# [Directions]
Pull out every line with the word "versions" from the entries below.

[Data entries]
···
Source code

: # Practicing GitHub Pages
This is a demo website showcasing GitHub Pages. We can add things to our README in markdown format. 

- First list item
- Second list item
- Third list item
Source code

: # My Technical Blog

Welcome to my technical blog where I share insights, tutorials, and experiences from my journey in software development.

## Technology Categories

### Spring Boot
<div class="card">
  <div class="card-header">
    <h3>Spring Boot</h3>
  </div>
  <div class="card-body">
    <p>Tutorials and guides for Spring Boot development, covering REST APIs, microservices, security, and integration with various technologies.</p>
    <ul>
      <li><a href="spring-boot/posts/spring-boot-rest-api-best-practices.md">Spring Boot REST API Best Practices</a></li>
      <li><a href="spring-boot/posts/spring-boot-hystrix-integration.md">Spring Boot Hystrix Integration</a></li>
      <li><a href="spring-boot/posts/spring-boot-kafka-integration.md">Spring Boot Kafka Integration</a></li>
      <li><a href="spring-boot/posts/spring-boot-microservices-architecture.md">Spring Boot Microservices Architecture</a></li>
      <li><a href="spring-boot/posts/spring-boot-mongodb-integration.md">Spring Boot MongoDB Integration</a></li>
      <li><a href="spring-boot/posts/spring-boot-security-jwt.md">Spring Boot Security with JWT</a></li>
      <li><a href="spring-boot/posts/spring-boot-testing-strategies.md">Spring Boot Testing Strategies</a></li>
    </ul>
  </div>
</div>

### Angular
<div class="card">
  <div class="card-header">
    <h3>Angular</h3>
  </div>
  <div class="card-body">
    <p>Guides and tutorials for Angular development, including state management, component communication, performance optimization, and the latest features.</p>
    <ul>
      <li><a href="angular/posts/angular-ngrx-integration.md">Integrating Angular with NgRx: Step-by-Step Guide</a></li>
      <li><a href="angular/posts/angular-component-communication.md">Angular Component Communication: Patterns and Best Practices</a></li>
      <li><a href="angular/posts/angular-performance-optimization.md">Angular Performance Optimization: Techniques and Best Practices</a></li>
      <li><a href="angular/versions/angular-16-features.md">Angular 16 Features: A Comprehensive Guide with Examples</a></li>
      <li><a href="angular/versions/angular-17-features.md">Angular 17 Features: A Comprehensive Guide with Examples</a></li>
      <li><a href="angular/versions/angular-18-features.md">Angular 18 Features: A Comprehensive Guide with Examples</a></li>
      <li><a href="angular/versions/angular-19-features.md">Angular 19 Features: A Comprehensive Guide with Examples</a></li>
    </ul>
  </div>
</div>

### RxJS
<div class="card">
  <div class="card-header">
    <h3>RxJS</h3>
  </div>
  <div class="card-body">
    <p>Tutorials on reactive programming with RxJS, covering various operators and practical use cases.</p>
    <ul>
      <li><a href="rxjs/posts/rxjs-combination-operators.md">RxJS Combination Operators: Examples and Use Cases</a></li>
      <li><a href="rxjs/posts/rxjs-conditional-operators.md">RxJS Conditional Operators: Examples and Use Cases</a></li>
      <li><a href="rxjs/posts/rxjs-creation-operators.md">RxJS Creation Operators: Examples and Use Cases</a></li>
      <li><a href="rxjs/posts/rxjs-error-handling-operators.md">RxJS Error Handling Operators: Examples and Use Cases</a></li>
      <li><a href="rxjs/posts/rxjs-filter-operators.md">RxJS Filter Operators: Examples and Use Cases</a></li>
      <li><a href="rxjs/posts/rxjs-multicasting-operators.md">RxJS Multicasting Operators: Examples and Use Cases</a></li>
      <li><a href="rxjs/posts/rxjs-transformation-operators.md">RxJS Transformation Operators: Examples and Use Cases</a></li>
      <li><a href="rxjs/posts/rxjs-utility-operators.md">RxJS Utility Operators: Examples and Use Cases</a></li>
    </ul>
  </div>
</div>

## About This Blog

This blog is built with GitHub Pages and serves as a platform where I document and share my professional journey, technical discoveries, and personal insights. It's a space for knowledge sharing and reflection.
···
# [Result below]
      <li><a href="angular/versions/angular-16-features.md">Angular 16 Features: A Comprehensive Guide with Examples</a></li>
      <li><a href="angular/versions/angular-17-features.md">Angular 17 Features: A Comprehensive Guide with Examples</a></li>
      <li><a href="angular/versions/angular-18-features.md">Angular 18 Features: A Comprehensive Guide with Examples</a></li>
      <li><a href="angular/versions/angular-19-features.md">Angular 19 Features: A Comprehensive Guide with Examples</a></li>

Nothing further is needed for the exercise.